=== Section Start ===

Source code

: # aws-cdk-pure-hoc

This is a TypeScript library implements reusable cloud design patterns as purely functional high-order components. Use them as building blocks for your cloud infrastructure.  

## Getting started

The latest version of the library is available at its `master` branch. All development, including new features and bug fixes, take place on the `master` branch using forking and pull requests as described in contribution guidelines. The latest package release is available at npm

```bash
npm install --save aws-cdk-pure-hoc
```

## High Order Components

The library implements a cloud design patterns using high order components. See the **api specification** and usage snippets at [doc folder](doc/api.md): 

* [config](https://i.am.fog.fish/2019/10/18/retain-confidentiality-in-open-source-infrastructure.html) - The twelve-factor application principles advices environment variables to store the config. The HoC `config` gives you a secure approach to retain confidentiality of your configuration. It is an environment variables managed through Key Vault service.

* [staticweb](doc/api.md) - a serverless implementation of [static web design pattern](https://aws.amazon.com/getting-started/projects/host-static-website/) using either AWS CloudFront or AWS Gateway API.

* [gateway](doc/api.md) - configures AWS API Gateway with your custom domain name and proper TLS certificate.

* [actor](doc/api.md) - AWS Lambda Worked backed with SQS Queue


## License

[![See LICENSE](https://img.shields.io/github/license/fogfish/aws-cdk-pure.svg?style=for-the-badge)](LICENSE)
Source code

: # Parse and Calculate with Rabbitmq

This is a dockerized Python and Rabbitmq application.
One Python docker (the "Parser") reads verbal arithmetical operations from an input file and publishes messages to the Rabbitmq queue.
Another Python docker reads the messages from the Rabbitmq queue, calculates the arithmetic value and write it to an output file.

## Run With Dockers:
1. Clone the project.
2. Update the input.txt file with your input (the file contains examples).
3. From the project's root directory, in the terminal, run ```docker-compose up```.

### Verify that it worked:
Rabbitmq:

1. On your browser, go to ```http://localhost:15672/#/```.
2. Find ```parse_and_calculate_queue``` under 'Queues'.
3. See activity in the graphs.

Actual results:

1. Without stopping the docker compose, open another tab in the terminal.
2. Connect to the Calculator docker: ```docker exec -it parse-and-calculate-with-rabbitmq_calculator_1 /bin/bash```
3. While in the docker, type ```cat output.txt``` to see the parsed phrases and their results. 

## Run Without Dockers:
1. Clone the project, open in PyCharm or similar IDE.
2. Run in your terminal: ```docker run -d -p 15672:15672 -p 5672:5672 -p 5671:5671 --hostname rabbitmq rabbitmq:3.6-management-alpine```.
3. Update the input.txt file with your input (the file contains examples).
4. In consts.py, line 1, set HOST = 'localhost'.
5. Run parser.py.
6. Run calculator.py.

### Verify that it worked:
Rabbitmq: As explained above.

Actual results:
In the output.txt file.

=== Section End ===

> **Brief**
Only those lines of the entries above that run from the line containing "2. Update the" to the line containing "1. Without stopping", both included, should be transcribed exactly.

> **Result of the exercise**
2. Update the input.txt file with your input (the file contains examples).
3. From the project's root directory, in the terminal, run ```docker-compose up```.

### Verify that it worked:
Rabbitmq:

1. On your browser, go to ```http://localhost:15672/#/```.
2. Find ```parse_and_calculate_queue``` under 'Queues'.
3. See activity in the graphs.

Actual results:

1. Without stopping the docker compose, open another tab in the terminal.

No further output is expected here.